(Stored items from a collection)

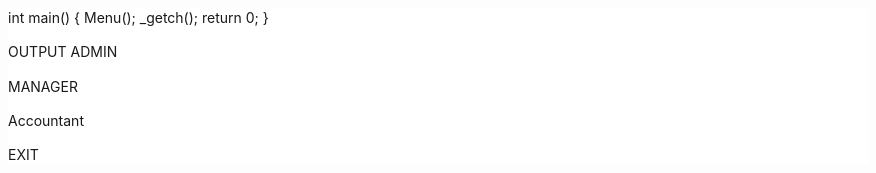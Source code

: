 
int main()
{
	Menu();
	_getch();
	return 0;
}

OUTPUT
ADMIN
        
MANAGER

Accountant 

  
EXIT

* * *

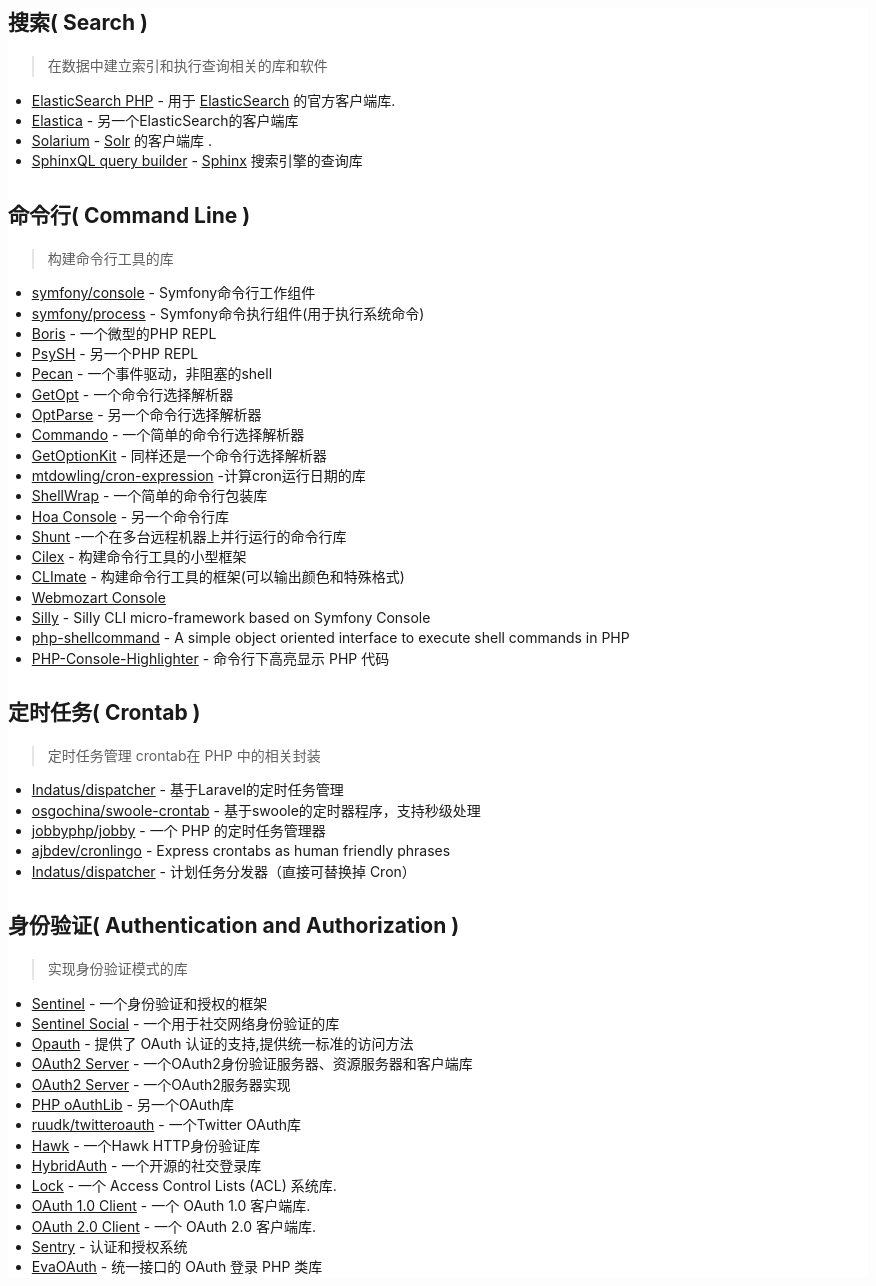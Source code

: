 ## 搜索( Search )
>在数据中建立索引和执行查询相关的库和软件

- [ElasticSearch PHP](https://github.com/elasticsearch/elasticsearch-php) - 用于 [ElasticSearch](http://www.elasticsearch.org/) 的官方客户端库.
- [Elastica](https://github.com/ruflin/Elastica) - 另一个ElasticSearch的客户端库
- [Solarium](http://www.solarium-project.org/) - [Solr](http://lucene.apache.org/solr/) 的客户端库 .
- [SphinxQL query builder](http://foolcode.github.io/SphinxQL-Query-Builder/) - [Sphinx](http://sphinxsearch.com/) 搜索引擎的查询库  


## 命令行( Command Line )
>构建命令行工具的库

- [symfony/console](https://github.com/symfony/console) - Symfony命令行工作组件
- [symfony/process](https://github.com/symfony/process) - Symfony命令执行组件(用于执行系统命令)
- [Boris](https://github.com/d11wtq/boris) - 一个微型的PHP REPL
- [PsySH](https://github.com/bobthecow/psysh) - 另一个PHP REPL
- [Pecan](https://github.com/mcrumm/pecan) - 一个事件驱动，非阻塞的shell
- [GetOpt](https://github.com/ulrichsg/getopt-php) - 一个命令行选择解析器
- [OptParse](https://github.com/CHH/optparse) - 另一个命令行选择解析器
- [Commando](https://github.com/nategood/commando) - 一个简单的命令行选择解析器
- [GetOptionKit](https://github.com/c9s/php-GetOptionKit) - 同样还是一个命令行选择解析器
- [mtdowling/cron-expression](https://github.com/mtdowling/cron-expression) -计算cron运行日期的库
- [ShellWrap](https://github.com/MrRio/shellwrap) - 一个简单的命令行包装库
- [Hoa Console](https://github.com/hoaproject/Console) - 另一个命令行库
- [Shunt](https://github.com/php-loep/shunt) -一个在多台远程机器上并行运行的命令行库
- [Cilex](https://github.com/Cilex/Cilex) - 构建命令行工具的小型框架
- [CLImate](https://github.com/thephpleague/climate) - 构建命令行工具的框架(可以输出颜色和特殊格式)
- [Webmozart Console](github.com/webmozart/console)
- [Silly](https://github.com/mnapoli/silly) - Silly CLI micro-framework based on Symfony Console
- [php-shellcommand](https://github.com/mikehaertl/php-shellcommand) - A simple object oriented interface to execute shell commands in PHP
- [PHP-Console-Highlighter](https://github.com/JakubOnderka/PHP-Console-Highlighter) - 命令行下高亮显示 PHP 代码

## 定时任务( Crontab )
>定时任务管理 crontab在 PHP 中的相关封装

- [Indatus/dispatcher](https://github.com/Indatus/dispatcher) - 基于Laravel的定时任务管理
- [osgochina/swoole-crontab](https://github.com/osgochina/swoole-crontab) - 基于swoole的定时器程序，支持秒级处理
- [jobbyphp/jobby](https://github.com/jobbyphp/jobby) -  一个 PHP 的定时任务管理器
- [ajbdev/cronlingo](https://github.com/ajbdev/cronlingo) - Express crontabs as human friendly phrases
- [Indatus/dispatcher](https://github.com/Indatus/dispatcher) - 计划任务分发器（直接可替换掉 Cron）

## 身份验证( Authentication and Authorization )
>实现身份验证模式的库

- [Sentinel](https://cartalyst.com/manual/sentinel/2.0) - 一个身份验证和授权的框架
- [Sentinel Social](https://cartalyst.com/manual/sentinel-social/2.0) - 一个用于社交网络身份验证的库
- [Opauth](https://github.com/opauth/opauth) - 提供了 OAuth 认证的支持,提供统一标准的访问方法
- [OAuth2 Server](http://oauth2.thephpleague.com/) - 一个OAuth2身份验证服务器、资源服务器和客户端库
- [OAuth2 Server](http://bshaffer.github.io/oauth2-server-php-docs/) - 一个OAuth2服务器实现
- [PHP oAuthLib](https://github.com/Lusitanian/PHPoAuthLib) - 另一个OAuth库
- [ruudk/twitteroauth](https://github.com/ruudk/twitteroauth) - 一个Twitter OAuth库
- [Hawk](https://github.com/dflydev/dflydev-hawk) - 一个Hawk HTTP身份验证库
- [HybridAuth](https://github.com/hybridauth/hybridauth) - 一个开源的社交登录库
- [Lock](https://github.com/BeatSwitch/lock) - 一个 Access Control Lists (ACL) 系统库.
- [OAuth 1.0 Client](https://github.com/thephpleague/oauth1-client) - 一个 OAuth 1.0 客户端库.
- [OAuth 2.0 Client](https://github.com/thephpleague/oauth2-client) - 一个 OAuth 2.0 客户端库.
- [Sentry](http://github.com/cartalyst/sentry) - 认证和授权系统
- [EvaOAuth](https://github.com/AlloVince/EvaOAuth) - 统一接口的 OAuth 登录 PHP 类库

--

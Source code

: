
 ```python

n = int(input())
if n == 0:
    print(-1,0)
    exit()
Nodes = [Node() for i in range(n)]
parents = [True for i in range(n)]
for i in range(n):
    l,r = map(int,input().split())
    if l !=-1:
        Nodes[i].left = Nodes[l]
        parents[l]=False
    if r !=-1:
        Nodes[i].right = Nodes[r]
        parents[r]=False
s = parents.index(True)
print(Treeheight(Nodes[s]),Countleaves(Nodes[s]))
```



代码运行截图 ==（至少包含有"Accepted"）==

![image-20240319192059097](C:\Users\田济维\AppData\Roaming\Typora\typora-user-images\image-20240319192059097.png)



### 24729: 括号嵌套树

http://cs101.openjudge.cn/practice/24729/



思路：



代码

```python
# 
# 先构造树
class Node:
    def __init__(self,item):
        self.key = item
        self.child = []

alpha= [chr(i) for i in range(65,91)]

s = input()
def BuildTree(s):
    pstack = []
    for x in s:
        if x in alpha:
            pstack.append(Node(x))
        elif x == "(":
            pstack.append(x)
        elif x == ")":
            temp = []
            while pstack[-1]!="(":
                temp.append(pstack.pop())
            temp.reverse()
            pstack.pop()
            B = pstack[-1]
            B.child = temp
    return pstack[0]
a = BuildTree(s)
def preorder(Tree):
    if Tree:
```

** WHAT IS NEEDED **
In the entries above, how many lines hold the word "temp"? Answer with the number only.

** WRITTEN SOLUTION **
4